Logical (binary)Integer (count)Survival (time-to-event)

Column	Type	Valid values
`<outcome_name>`	integer	`0` or `1` only

Column	Type	Valid values
`<outcome_name>`	integer	Non-negative whole numbers

Two columns are required. By convention the pipeline expects columnsToUse = [time_col, event_col].

Column	Type	Valid values
`<outcome_name>_time`	float	Positive duration (days, weeks, etc.)
`<outcome_name>_event`	integer	`0` (censored) or `1` (event observed)

Demographic & Socioeconomic Columns

Used in feature engineering and model training. Missing columns are silently skipped by the preprocessor.

Column	Type	Valid values	Notes
`education`	string	`"Less than HS"`, `"HS/GED"`, `"More than HS"`	Encoded 1–3; NaN → 0
`marital`	string	`"Never married"`, `"Married or Partnered"`, `"Separated/Divorced/Widowed"`	Encoded 2–4; NaN → 1
`job`	string	`"Full Time"`, `"Part Time"`, or any other value	Anything other than Full/Part Time → `unemployed = 1`
`is_living_stable`	integer	`0` or `1`	Inverted to `unstableliving` (1 = unstable)
`pain`	string	`"No Pain"`, `"Severe Pain"`, `"Very mild to Moderate Pain"`, `"Missing"`	Encoded to binary (0 = no pain)
`race`	string	`"White"`, `"Black"`, `"Other"`, `"Refused/missing"`	Encoded 1–3; dropped after encoding

Treatment Column

Column	Type	Valid values
`XTRT`	string	`"CTN30BUP"`, `"CTN51BUP"`, `"CTN51NTX"`, `"CTN27BUP"`, `"CTN27MET"`

Encoded as integers 1–5. Rows with unrecognised values are set to -1.

TLFB Columns

Timeline Follow-Back (TLFB) columns record the number of days each substance was used in a recall period.

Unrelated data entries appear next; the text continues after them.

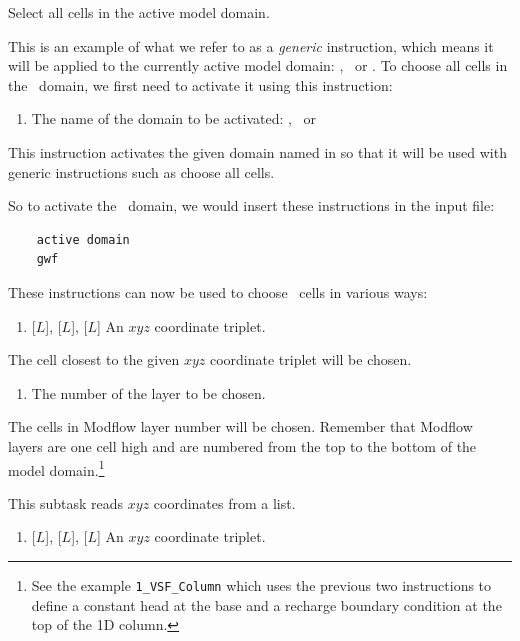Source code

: {
    {Select all cells in the active model domain.
     }

  This is an example of what we refer to as a {\em generic} instruction, which means it will be applied to the currently active model domain: \gwf, \swf\ or \cln.  To choose all cells in the \gwf\ domain, we first need to activate it using this instruction:

    {
        \squish
        \begin{enumerate}
        \item {}  The name of the domain to be activated: \gwf, \swf\ or \cln\
        \end{enumerate}
        This instruction activates the given domain named in   so that it will be used with generic instructions such as \textsf{choose all cells}.
    }

So to activate the \gwf\ domain, we would insert these instructions in the input file:
\begin{verbatim}
    active domain
    gwf
\end{verbatim}

These instructions can now be used to choose \gwf\ cells in various ways\label{page:cellSelect}:

    {
        \squish
        \begin{enumerate}
        \item {} [$L$],  [$L$],  [$L$]  An $xyz$ coordinate triplet.
        \end{enumerate}
        The cell closest to the given $xyz$ coordinate triplet will be chosen.
    }

    {
        \squish
        \begin{enumerate}
        \item {}  The number of the layer to be chosen.
        \end{enumerate}
        The cells in Modflow layer number  will be chosen.  Remember that Modflow layers are one cell high and are numbered from the top to the bottom of the model domain.\footnote{ See the example \texttt{1\_VSF\_Column} which uses the previous two instructions to define a constant head at  the base  and a recharge boundary condition at the top of the 1D column.}
    }

    {This subtask reads $xyz$ coordinates from a list.
    \begin{enumerate}
        \item {} [$L$],  [$L$],  [$L$]  An $xyz$ coordinate triplet.
    \end{enumerate}

}}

The nine columns below are kept individually. Any other TLFB_* column present in the data is summed into a single TLFB_Other feature.

Column	Substance
`TLFB_Alcohol_Count`	Alcohol
`TLFB_Amphetamine_Count`	Amphetamine
`TLFB_Cocaine_Count`	Cocaine
`TLFB_Heroin_Count`	Heroin
`TLFB_Benzodiazepine_Count`	Benzodiazepine
`TLFB_Opioid_Count`	Opioid (non-heroin)
`TLFB_THC_Count`	Cannabis
`TLFB_Methadone_Count`	Methadone
`TLFB_Buprenorphine_Count`	Buprenorphine

UDS Columns

Urine Drug Screening (UDS) count columns are binarised during preprocessing (any count > 0 → 1). Any column whose name starts with UDS_ is processed this way.

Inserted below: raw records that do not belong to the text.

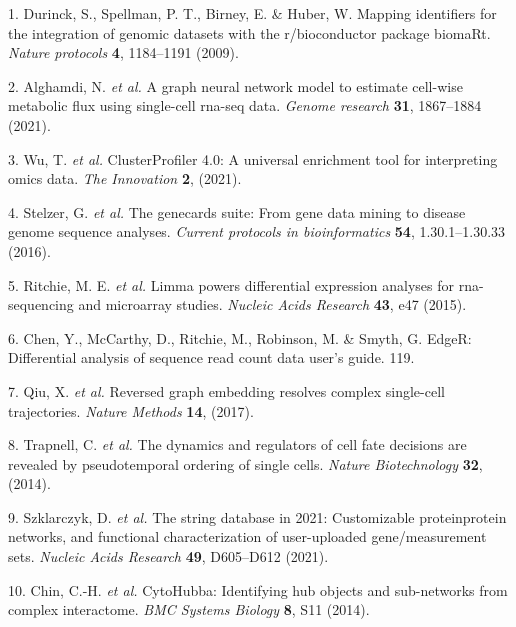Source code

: \documentclass[
]{article}
\newenvironment{cslreferences}%
  {}%
  {\par}
\begin{document}
\hypertarget{refs}{}
\begin{cslreferences}
\leavevmode\hypertarget{ref-MappingIdentifDurinc2009}{}%
1. Durinck, S., Spellman, P. T., Birney, E. \& Huber, W. Mapping identifiers for the integration of genomic datasets with the r/bioconductor package biomaRt. \emph{Nature protocols} \textbf{4}, 1184--1191 (2009).

\leavevmode\hypertarget{ref-AGraphNeuralAlgham2021}{}%
2. Alghamdi, N. \emph{et al.} A graph neural network model to estimate cell-wise metabolic flux using single-cell rna-seq data. \emph{Genome research} \textbf{31}, 1867--1884 (2021).

\leavevmode\hypertarget{ref-ClusterprofilerWuTi2021}{}%
3. Wu, T. \emph{et al.} ClusterProfiler 4.0: A universal enrichment tool for interpreting omics data. \emph{The Innovation} \textbf{2}, (2021).

\leavevmode\hypertarget{ref-TheGenecardsSStelze2016}{}%
4. Stelzer, G. \emph{et al.} The genecards suite: From gene data mining to disease genome sequence analyses. \emph{Current protocols in bioinformatics} \textbf{54}, 1.30.1--1.30.33 (2016).

\leavevmode\hypertarget{ref-LimmaPowersDiRitchi2015}{}%
5. Ritchie, M. E. \emph{et al.} Limma powers differential expression analyses for rna-sequencing and microarray studies. \emph{Nucleic Acids Research} \textbf{43}, e47 (2015).

\leavevmode\hypertarget{ref-EdgerDifferenChen}{}%
6. Chen, Y., McCarthy, D., Ritchie, M., Robinson, M. \& Smyth, G. EdgeR: Differential analysis of sequence read count data user's guide. 119.

\leavevmode\hypertarget{ref-ReversedGraphQiuX2017}{}%
7. Qiu, X. \emph{et al.} Reversed graph embedding resolves complex single-cell trajectories. \emph{Nature Methods} \textbf{14}, (2017).

\leavevmode\hypertarget{ref-TheDynamicsAnTrapne2014}{}%
8. Trapnell, C. \emph{et al.} The dynamics and regulators of cell fate decisions are revealed by pseudotemporal ordering of single cells. \emph{Nature Biotechnology} \textbf{32}, (2014).

\leavevmode\hypertarget{ref-TheStringDataSzklar2021}{}%
9. Szklarczyk, D. \emph{et al.} The string database in 2021: Customizable proteinprotein networks, and functional characterization of user-uploaded gene/measurement sets. \emph{Nucleic Acids Research} \textbf{49}, D605--D612 (2021).

\leavevmode\hypertarget{ref-CytohubbaIdenChin2014}{}%
10. Chin, C.-H. \emph{et al.} CytoHubba: Identifying hub objects and sub-networks from complex interactome. \emph{BMC Systems Biology} \textbf{8}, S11 (2014).


\end{cslreferences}
\end{document}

UDS_Cocaine_Count, UDS_Opioid_Count, UDS_THC_Count, ...

Note

UDS_Alcohol_Count and UDS_Mdma/Hallucinogen_Count are dropped before binarisation if present.

Behavioural Columns

These two columns are used to compute derived binary features and are then dropped.

Column	Type	Used to compute
`msm_npt`	float	`Homosexual_Behavior` — 1 if `msm_npt > 0` and `Sex == "male"`
`txx_prt`	float	`Non_monogamous_Relationships` — 1 if `txx_prt > 1`

Other Columns

Column	Type	Notes
`heroin_inject_days`	float	Converted to binary `rbsivheroin` (1 if non-null, 0 if null)
`ftnd`	float	Fagerström score — NaN filled with 0, used as-is
`is_hispanic`	any	Dropped unconditionally before PSM

Columns Dropped During Preprocessing

The following columns are removed if present. The pipeline will not raise if they are absent.

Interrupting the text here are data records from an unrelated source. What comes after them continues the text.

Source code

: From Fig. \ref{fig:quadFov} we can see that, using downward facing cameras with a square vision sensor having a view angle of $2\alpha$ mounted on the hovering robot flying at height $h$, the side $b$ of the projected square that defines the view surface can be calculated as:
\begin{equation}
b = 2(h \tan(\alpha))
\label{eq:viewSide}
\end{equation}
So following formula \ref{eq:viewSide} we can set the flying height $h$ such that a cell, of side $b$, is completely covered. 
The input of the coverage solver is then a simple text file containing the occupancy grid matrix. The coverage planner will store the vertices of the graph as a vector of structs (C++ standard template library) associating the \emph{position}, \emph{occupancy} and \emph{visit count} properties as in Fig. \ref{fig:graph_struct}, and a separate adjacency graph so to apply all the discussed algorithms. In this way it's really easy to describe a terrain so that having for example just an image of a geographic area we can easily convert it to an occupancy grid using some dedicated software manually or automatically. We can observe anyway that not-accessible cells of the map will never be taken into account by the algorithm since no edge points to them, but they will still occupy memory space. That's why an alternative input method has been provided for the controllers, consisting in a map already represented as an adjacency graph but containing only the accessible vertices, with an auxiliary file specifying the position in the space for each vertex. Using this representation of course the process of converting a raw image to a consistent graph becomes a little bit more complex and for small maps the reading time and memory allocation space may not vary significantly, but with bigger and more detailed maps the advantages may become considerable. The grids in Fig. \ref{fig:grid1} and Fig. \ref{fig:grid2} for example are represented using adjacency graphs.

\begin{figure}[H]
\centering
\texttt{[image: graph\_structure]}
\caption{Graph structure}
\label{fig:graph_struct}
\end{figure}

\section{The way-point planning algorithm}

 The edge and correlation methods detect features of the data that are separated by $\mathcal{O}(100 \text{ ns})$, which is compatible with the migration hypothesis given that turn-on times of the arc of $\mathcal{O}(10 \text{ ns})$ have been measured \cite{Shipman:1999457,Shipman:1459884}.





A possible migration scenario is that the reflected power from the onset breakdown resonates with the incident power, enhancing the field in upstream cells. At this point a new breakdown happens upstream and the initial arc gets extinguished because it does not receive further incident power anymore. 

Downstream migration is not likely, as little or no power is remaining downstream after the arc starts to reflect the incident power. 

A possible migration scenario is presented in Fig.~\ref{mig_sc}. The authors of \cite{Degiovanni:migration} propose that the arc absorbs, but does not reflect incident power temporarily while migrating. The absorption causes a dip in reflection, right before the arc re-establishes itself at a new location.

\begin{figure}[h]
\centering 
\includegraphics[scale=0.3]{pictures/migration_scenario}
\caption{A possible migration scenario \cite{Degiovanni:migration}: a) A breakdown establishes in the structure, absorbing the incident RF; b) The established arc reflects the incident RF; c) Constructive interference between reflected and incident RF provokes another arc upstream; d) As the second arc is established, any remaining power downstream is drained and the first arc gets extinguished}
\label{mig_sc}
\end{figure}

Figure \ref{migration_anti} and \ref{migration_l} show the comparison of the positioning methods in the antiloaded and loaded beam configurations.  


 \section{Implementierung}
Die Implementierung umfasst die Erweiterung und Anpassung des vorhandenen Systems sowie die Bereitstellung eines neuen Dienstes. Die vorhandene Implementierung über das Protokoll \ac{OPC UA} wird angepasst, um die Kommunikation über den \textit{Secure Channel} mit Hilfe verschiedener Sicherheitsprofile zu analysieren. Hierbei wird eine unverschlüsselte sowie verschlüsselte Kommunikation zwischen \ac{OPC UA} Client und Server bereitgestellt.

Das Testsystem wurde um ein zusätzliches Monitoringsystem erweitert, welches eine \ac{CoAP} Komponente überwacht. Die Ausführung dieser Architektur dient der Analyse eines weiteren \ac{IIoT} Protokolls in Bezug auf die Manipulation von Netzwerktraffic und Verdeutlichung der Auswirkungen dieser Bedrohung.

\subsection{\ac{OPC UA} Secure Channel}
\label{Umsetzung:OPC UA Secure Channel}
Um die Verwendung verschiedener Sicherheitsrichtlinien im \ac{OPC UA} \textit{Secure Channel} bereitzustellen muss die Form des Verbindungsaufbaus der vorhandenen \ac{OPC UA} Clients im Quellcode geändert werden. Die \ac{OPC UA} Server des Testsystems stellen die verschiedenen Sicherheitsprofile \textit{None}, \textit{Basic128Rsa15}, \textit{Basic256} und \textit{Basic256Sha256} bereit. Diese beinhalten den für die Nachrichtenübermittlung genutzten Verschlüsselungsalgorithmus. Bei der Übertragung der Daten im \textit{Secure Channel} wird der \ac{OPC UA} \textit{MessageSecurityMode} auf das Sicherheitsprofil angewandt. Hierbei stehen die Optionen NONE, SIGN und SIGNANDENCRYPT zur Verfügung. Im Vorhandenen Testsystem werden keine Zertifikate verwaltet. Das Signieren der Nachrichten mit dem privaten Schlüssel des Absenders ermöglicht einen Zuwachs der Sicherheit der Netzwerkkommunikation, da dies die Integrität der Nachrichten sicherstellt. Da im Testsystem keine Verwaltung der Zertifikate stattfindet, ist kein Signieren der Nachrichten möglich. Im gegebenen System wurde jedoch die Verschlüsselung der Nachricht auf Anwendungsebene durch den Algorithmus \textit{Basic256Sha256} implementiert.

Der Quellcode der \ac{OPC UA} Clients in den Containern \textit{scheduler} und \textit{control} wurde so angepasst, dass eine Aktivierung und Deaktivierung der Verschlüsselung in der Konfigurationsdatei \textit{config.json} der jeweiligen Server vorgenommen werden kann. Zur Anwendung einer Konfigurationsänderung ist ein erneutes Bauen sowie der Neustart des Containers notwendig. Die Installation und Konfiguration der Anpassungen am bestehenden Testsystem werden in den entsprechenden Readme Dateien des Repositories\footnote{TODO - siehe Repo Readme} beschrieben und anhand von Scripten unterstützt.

pain_when, is_smoker, per_day, max, amount, depression, anxiety, schizophrenia,
cocaine_inject_days, speedball_inject_days, opioid_inject_days, speed_inject_days,
UDS_Alcohol_Count, UDS_Mdma/Hallucinogen_Count, msm_frq, msm_npt, txx_prt,
rbs_iv_days, race, RBS_cocaine_Days, RBS_heroin_Days, RBS_opioid_Days,
RBS_speed_Days, RBS_speedball_Days

`RaceEth` Values

RaceEth is the column used for PSM splitting. It must contain string labels that map to the following numeric codes during preprocessing:

Label	Code	Group
`"NHW"`	1	Non-Hispanic White — default majority group
`"NHB"`	2	Non-Hispanic Black
`"Hisp"`	3	Hispanic
`"Other"`	4	Other
`"Refused/Missing"`	0	Refused or missing

The default --majority 1 targets NHW as the majority group. To use a different majority, pass --majority <code> with the numeric code from the table above.

Using Custom Data

The pipeline is not restricted to CTN-0094 data. To run it on your own dataset:

Ensure your CSV has at minimum who, RaceEth, age, and Sex columns.
Add at least one outcome column.
Pass --type if your outcome is not one of the pre-defined outcomes.

python3 run_pipelineV2.py \
  --data my_data.csv \
  --outcome my_outcome \
  --type logical \
  --split RaceEth \
  --match "age is_female" \
  -d ./results

Minimal example

For a working minimal CSV, see the smoke test data generator used during development — it constructs a 500-row synthetic dataset with all required columns.